Nach deutschem WM-Aus : AfD fordert Schließung der Berliner Fanmeile

Deutschland ist raus - und die Berliner AfD will die Fanmeile auf der Straße des 17. Juni schließen. Doch Senatsverwaltung und Veranstalter haben sich längst dagegen ausgesprochen.

Enttäusche deutsche Fußball-Fans auf der Fanmeile.
Enttäusche deutsche Fußball-Fans auf der Fanmeile.Foto: AFP

Die Berliner AfD will die Fanmeile vor dem Brandenburger Tor schließen. Seit dem Ausscheiden der deutschen Mannschaft lohne sich der Betrieb nicht mehr, sagte der sportpolitische Sprecher der Fraktion, Frank Scheermesser, dem RBB am Montag. Für "ein paar hundert Gäste" bis zum Ende der WM eine der Berliner Hauptverkehrsachsen zu sperren, sei "absolut unwirtschaftlich".

Am besten solle die Fanmeile sofort abgebaut werden, sofern es die Verträge erlaubten, sagte Scheermesser dem Sender. Wenn es schon keinen Pokal geben werde, dann wenigstens einen staufreie Start in die Sommerferien.

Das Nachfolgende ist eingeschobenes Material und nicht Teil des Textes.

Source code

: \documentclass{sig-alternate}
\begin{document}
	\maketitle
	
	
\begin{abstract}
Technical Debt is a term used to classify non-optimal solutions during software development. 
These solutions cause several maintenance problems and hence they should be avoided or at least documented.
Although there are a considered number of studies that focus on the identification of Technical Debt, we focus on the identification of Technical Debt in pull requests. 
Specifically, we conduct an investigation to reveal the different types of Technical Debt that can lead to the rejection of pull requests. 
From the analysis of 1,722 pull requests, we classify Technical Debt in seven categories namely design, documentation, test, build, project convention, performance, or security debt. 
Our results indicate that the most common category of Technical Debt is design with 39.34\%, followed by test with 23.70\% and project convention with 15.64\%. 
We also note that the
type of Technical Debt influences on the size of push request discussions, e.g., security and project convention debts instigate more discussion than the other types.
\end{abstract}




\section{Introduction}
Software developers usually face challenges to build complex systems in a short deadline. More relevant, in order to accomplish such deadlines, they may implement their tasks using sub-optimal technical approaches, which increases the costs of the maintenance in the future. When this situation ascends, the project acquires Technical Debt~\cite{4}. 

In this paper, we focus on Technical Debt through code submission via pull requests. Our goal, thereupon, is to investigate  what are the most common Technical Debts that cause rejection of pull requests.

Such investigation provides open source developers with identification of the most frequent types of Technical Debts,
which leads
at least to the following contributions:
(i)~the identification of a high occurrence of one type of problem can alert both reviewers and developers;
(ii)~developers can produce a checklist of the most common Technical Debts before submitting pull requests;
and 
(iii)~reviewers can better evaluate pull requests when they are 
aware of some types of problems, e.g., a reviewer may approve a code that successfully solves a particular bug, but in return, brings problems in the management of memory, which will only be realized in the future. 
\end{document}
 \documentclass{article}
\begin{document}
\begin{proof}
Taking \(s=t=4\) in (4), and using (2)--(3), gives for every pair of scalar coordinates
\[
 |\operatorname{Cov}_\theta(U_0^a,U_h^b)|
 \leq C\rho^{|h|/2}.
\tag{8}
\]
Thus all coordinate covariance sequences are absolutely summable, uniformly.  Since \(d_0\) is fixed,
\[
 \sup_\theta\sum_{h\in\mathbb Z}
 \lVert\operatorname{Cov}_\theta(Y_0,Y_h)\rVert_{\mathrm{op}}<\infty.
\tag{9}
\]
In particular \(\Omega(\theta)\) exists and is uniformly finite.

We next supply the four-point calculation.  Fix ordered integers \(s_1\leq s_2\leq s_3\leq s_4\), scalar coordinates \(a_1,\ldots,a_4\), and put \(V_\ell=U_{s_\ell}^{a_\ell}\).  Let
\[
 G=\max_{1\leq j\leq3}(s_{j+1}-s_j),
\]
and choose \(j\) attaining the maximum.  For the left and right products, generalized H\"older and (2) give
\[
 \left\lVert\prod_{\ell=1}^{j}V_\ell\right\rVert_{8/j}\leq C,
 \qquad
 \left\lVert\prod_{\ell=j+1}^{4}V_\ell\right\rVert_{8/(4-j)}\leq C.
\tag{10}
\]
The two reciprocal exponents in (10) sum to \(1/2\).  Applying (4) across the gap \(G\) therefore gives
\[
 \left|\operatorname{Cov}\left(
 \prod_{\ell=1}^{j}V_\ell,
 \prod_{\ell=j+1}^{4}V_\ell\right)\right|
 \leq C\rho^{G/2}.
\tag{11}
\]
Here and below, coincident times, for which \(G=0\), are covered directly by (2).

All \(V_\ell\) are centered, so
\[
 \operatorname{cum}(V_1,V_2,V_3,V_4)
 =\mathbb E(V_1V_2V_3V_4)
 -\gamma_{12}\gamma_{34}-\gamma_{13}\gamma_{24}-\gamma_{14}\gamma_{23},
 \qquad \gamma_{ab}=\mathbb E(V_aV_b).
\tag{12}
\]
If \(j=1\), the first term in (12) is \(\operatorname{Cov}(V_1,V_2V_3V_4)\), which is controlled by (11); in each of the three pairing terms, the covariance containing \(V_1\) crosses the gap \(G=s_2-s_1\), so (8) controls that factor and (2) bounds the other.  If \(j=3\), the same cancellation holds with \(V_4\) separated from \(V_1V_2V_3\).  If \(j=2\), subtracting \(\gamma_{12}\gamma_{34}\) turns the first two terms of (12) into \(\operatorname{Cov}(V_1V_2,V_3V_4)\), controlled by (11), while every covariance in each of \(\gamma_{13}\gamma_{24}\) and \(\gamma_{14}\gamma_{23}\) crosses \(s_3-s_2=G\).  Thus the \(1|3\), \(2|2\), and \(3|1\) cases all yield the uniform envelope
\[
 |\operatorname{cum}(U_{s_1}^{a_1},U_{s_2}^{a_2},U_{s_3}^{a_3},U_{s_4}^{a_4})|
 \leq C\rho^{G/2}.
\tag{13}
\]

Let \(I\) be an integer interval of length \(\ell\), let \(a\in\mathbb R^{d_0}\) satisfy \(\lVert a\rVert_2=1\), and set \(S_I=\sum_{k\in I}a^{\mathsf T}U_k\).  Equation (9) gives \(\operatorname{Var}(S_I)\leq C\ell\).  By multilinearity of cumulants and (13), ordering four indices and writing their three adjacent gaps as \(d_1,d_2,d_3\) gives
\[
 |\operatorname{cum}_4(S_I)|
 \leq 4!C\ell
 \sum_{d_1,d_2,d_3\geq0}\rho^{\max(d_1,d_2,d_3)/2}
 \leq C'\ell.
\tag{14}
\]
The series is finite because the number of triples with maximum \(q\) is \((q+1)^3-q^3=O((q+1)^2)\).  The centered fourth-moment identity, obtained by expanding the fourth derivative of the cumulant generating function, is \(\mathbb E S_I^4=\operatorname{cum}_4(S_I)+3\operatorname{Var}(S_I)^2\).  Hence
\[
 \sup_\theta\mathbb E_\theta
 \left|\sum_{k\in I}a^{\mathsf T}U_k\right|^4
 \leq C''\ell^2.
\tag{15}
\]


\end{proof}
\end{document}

Veranstalter für Weiterbetrieb

Damit reagiert die Partei auf eine Frage, die bereits nach dem WM-Aus der DFB-Elf am vergangenen Mittwoch in Berlin aufkam. Denn nach der Niederlage gegen Südkorea herrschte auf der Straße des 17. Juni gähnende Leere.

Dabei hatte eine Sprecherin der Fanmeile bereits am vergangenen Donnerstag dem Tagesspiegel gesagt: "Natürlich machen wir weiter." Zum letzten Spiel des deutschen Teams seien mehr als 100.000 Menschen gekommen. Mit den Betreibern der Stände werde nun individuell verhandelt, aber "die meisten werden bleiben."

Eine Sprecherin der Berliner Senatsverwaltung hatte den Weiterbetrieb bestätigt: "Die Berliner Fanmeile bleibt bis zum Schluss der Weltmeisterschaft.“ Denn: „Die Fanmeile ist ein friedliches Fest für alle Fußballfans. Das geht weiter, auch wenn Deutschland leider ausgeschieden ist."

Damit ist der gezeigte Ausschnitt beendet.